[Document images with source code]

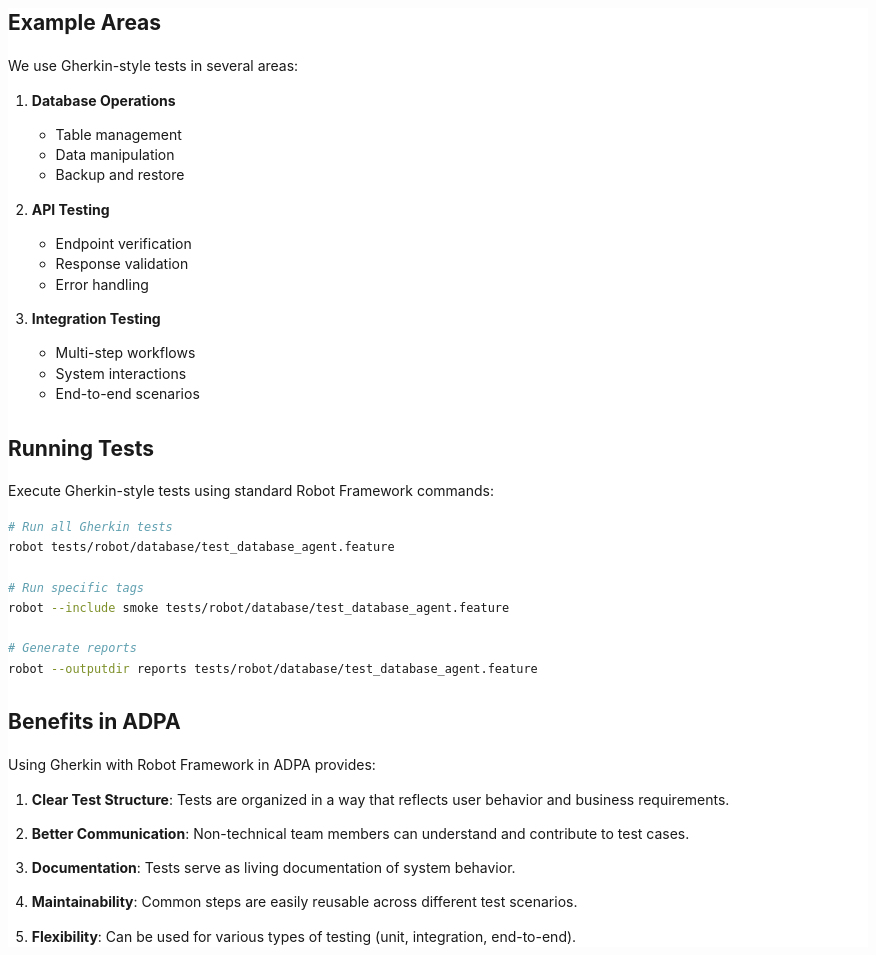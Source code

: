 ## Example Areas

We use Gherkin-style tests in several areas:

1. **Database Operations**
   - Table management
   - Data manipulation
   - Backup and restore

2. **API Testing**
   - Endpoint verification
   - Response validation
   - Error handling

3. **Integration Testing**
   - Multi-step workflows
   - System interactions
   - End-to-end scenarios

## Running Tests

Execute Gherkin-style tests using standard Robot Framework commands:

```bash
# Run all Gherkin tests
robot tests/robot/database/test_database_agent.feature

# Run specific tags
robot --include smoke tests/robot/database/test_database_agent.feature

# Generate reports
robot --outputdir reports tests/robot/database/test_database_agent.feature
```

## Benefits in ADPA

Using Gherkin with Robot Framework in ADPA provides:

1. **Clear Test Structure**: Tests are organized in a way that reflects user behavior and business requirements.

2. **Better Communication**: Non-technical team members can understand and contribute to test cases.

3. **Documentation**: Tests serve as living documentation of system behavior.

4. **Maintainability**: Common steps are easily reusable across different test scenarios.

5. **Flexibility**: Can be used for various types of testing (unit, integration, end-to-end).
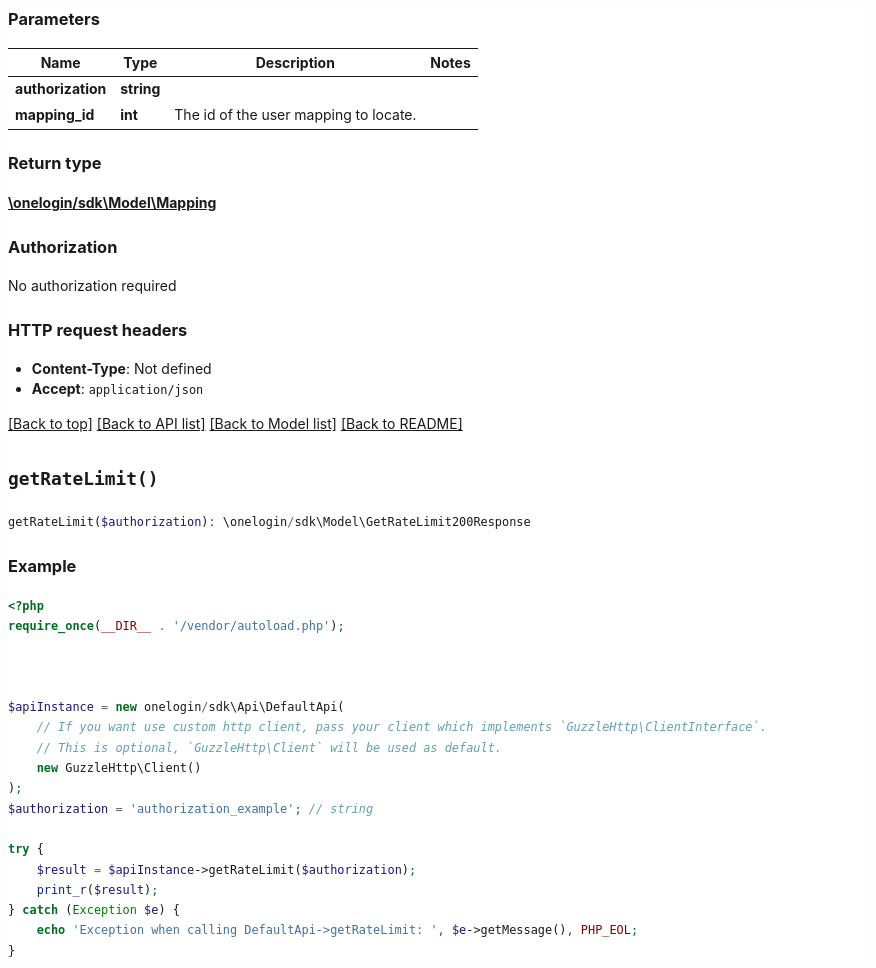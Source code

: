 ### Parameters

Name | Type | Description  | Notes
------------- | ------------- | ------------- | -------------
 **authorization** | **string**|  |
 **mapping_id** | **int**| The id of the user mapping to locate. |

### Return type

[**\onelogin/sdk\Model\Mapping**](../Model/Mapping.md)

### Authorization

No authorization required

### HTTP request headers

- **Content-Type**: Not defined
- **Accept**: `application/json`

[[Back to top]](#) [[Back to API list]](../../README.md#endpoints)
[[Back to Model list]](../../README.md#models)
[[Back to README]](../../README.md)

## `getRateLimit()`

```php
getRateLimit($authorization): \onelogin/sdk\Model\GetRateLimit200Response
```



### Example

```php
<?php
require_once(__DIR__ . '/vendor/autoload.php');



$apiInstance = new onelogin/sdk\Api\DefaultApi(
    // If you want use custom http client, pass your client which implements `GuzzleHttp\ClientInterface`.
    // This is optional, `GuzzleHttp\Client` will be used as default.
    new GuzzleHttp\Client()
);
$authorization = 'authorization_example'; // string

try {
    $result = $apiInstance->getRateLimit($authorization);
    print_r($result);
} catch (Exception $e) {
    echo 'Exception when calling DefaultApi->getRateLimit: ', $e->getMessage(), PHP_EOL;
}
```
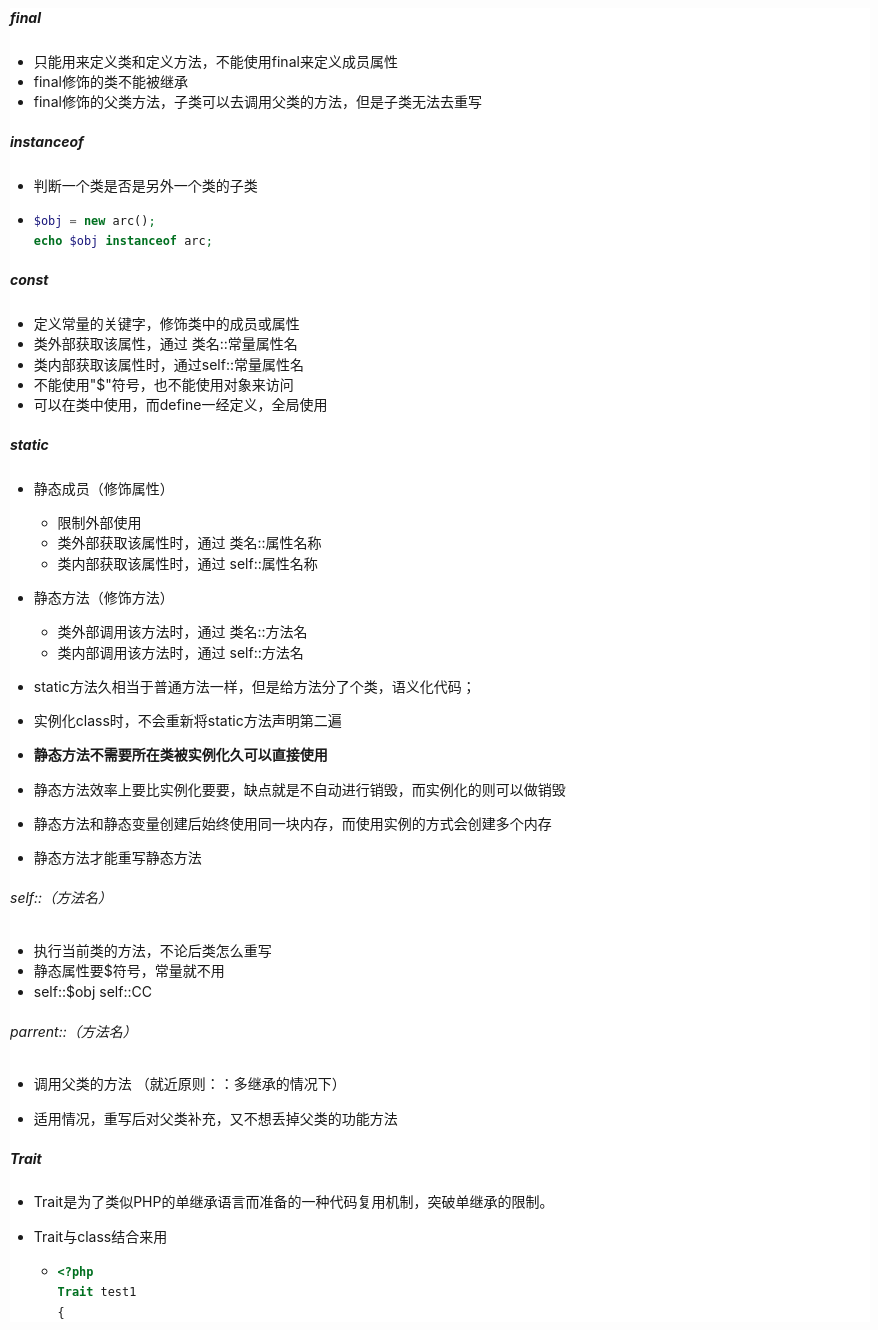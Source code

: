 

##### final

- 只能用来定义类和定义方法，不能使用final来定义成员属性
- final修饰的类不能被继承
- final修饰的父类方法，子类可以去调用父类的方法，但是子类无法去重写

##### instanceof

- 判断一个类是否是另外一个类的子类

- ```php
  $obj = new arc();
  echo $obj instanceof arc;
  ```


##### const

- 定义常量的关键字，修饰类中的成员或属性
- 类外部获取该属性，通过 类名::常量属性名
- 类内部获取该属性时，通过self::常量属性名
- 不能使用"$"符号，也不能使用对象来访问
- 可以在类中使用，而define一经定义，全局使用

##### static

- 静态成员（修饰属性）
  - 限制外部使用
  - 类外部获取该属性时，通过 类名::属性名称
  - 类内部获取该属性时，通过 self::属性名称
- 静态方法（修饰方法）
  - 类外部调用该方法时，通过 类名::方法名
  - 类内部调用该方法时，通过 self::方法名

- static方法久相当于普通方法一样，但是给方法分了个类，语义化代码；
- 实例化class时，不会重新将static方法声明第二遍
- **静态方法不需要所在类被实例化久可以直接使用**
- 静态方法效率上要比实例化要要，缺点就是不自动进行销毁，而实例化的则可以做销毁
- 静态方法和静态变量创建后始终使用同一块内存，而使用实例的方式会创建多个内存
- 静态方法才能重写静态方法

###### self::（方法名）

- 执行当前类的方法，不论后类怎么重写
- 静态属性要$符号，常量就不用
- self::$obj   self::CC

###### parrent::（方法名）

- 调用父类的方法 （就近原则：：多继承的情况下）

- 适用情况，重写后对父类补充，又不想丢掉父类的功能方法


##### Trait

- Trait是为了类似PHP的单继承语言而准备的一种代码复用机制，突破单继承的限制。

- Trait与class结合来用

  - ```PHP
    <?php
    Trait test1
    {
  ```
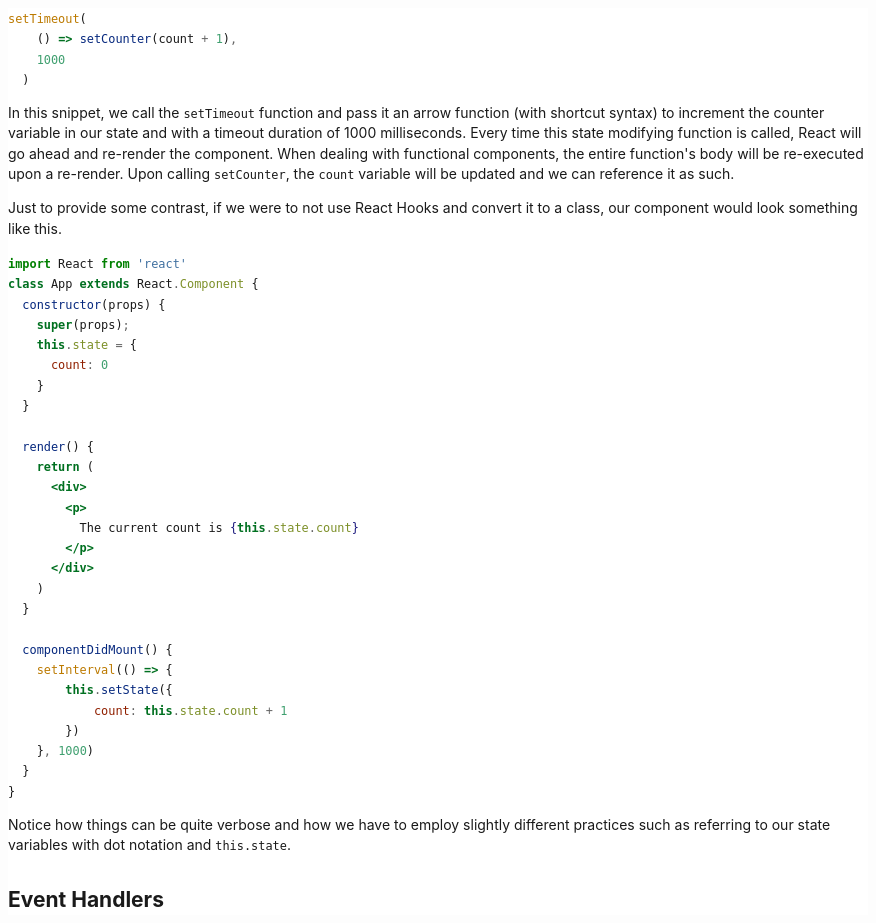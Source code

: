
 ```jsx
setTimeout(
    () => setCounter(count + 1),
    1000
  )
```

In this snippet, we call the `setTimeout` function and pass it an arrow function (with shortcut syntax) to increment the counter variable in our state and with a timeout duration of 1000 milliseconds. Every time this state modifying function is called, React will go ahead and re-render the component. When dealing with functional components, the entire function's body will be re-executed upon a re-render. Upon calling `setCounter`, the `count` variable will be updated and we can reference it as such.





Just to provide some contrast, if we were to not use React Hooks and convert it to a class, our component would look something like this.

```jsx
import React from 'react'
class App extends React.Component {
  constructor(props) {
    super(props);
    this.state = {
      count: 0
    }
  }

  render() {
    return (
      <div>
        <p>
          The current count is {this.state.count}
        </p>
      </div>
    )
  }

  componentDidMount() {
    setInterval(() => { 
        this.setState({
            count: this.state.count + 1
        })
    }, 1000)
  }
}
```

Notice how things can be quite verbose and how we have to employ slightly different practices such as referring to our state variables with dot notation and `this.state`. 



## Event Handlers
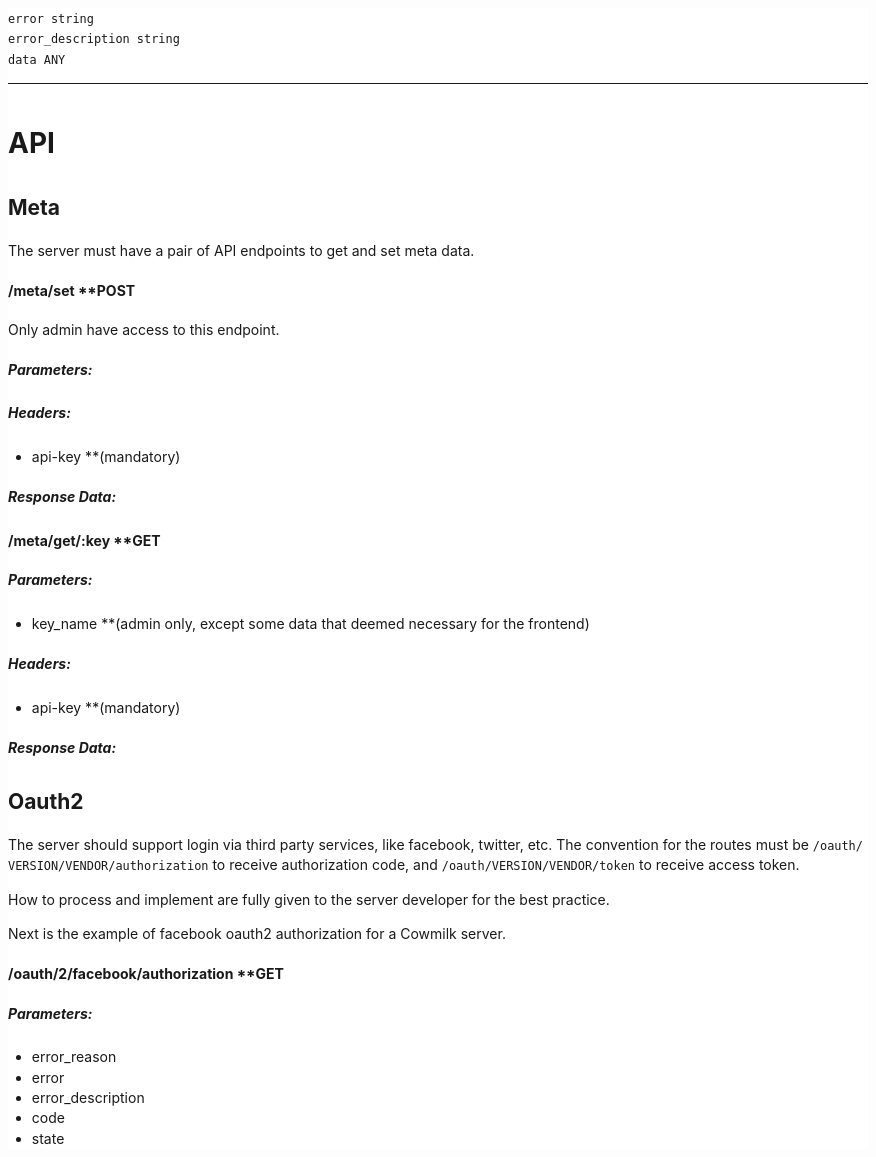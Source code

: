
 ```
error string
error_description string
data ANY
```
-------------------------------------------------------

# API

## Meta

The server must have a pair of API endpoints to get and set meta data.

#### /meta/set **POST
Only admin have access to this endpoint.

##### Parameters:

##### Headers:
- api-key **(mandatory)

##### Response Data:

#### /meta/get/:key **GET

##### Parameters:
- key_name **(admin only, except some data that deemed necessary for the frontend)

##### Headers:
- api-key **(mandatory)

##### Response Data:

## Oauth2

The server should support login via third party services, like facebook, twitter, etc. 
The convention for the routes must be `/oauth/VERSION/VENDOR/authorization` to receive authorization code,
and `/oauth/VERSION/VENDOR/token` to receive access token.

How to process and implement are fully given to the server developer for the best practice.

Next is the example of facebook oauth2 authorization for a Cowmilk server.

#### /oauth/2/facebook/authorization **GET

##### Parameters:
- error_reason
- error
- error_description
- code
- state 
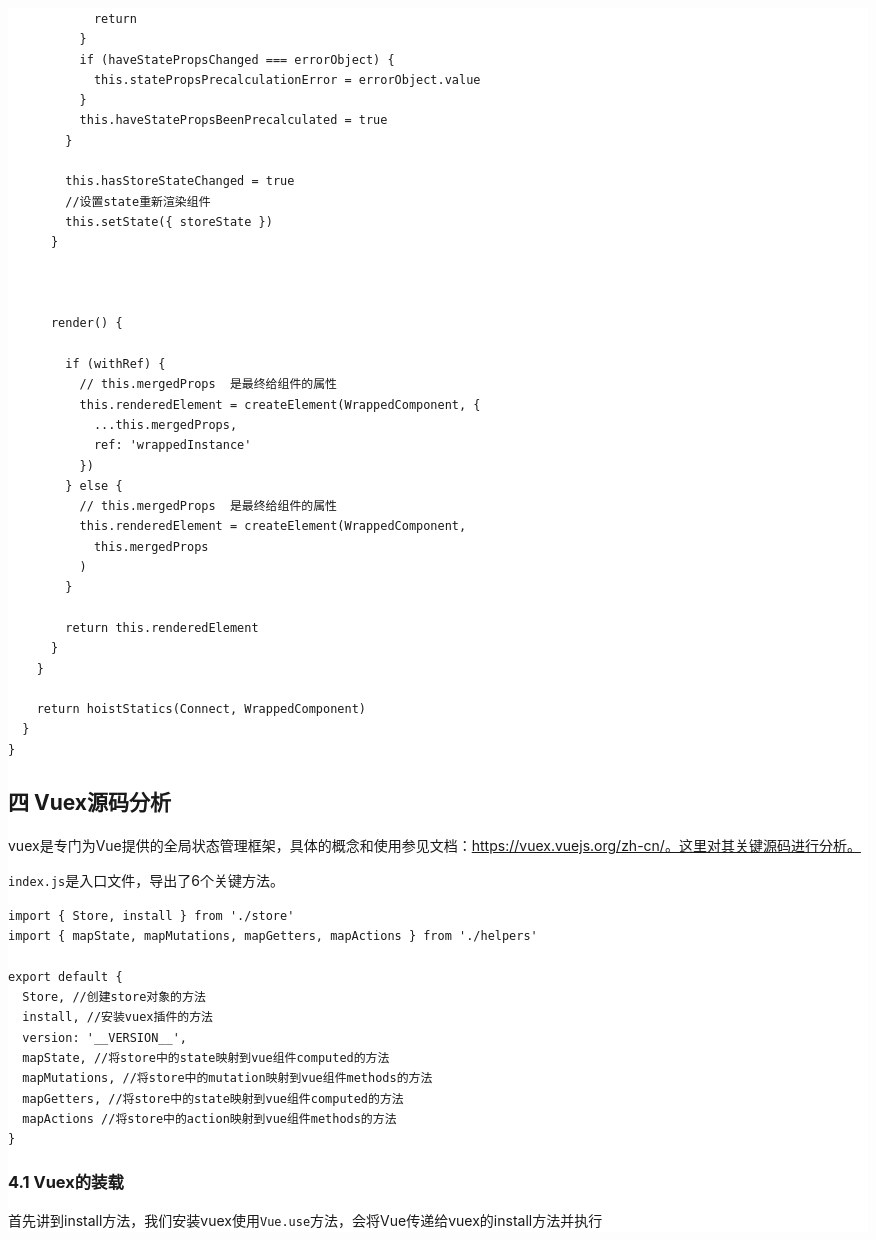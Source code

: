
 ```
            return
          }
          if (haveStatePropsChanged === errorObject) {
            this.statePropsPrecalculationError = errorObject.value
          }
          this.haveStatePropsBeenPrecalculated = true
        }

        this.hasStoreStateChanged = true
        //设置state重新渲染组件
        this.setState({ storeState })
      }

      

      render() {
        
        if (withRef) {
          // this.mergedProps  是最终给组件的属性
          this.renderedElement = createElement(WrappedComponent, {
            ...this.mergedProps,
            ref: 'wrappedInstance'
          })
        } else {
          // this.mergedProps  是最终给组件的属性
          this.renderedElement = createElement(WrappedComponent,
            this.mergedProps
          )
        }

        return this.renderedElement
      }
    }

    return hoistStatics(Connect, WrappedComponent)
  }
}

```
### <h2 id="4">四 Vuex源码分析</h2>
vuex是专门为Vue提供的全局状态管理框架，具体的概念和使用参见文档：https://vuex.vuejs.org/zh-cn/。这里对其关键源码进行分析。

`index.js`是入口文件，导出了6个关键方法。

```
import { Store, install } from './store'
import { mapState, mapMutations, mapGetters, mapActions } from './helpers'

export default {
  Store, //创建store对象的方法
  install, //安装vuex插件的方法
  version: '__VERSION__',
  mapState, //将store中的state映射到vue组件computed的方法
  mapMutations, //将store中的mutation映射到vue组件methods的方法
  mapGetters, //将store中的state映射到vue组件computed的方法
  mapActions //将store中的action映射到vue组件methods的方法
}
```
#### <h3 id="4.1">4.1 Vuex的装载</h3>
首先讲到install方法，我们安装vuex使用`Vue.use`方法，会将Vue传递给vuex的install方法并执行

■ What to do: Write out nothing but the lines from the start of the data through the line with "1. **Clear Test". Leave out the pictures.

■ Solution for this exercise:
Source code

: ## Example Areas

We use Gherkin-style tests in several areas:

1. **Database Operations**
   - Table management
   - Data manipulation
   - Backup and restore

2. **API Testing**
   - Endpoint verification
   - Response validation
   - Error handling

3. **Integration Testing**
   - Multi-step workflows
   - System interactions
   - End-to-end scenarios

## Running Tests

Execute Gherkin-style tests using standard Robot Framework commands:

```bash
# Run all Gherkin tests
robot tests/robot/database/test_database_agent.feature

# Run specific tags
robot --include smoke tests/robot/database/test_database_agent.feature

# Generate reports
robot --outputdir reports tests/robot/database/test_database_agent.feature
```

## Benefits in ADPA

Using Gherkin with Robot Framework in ADPA provides:

1. **Clear Test Structure**: Tests are organized in a way that reflects user behavior and business requirements.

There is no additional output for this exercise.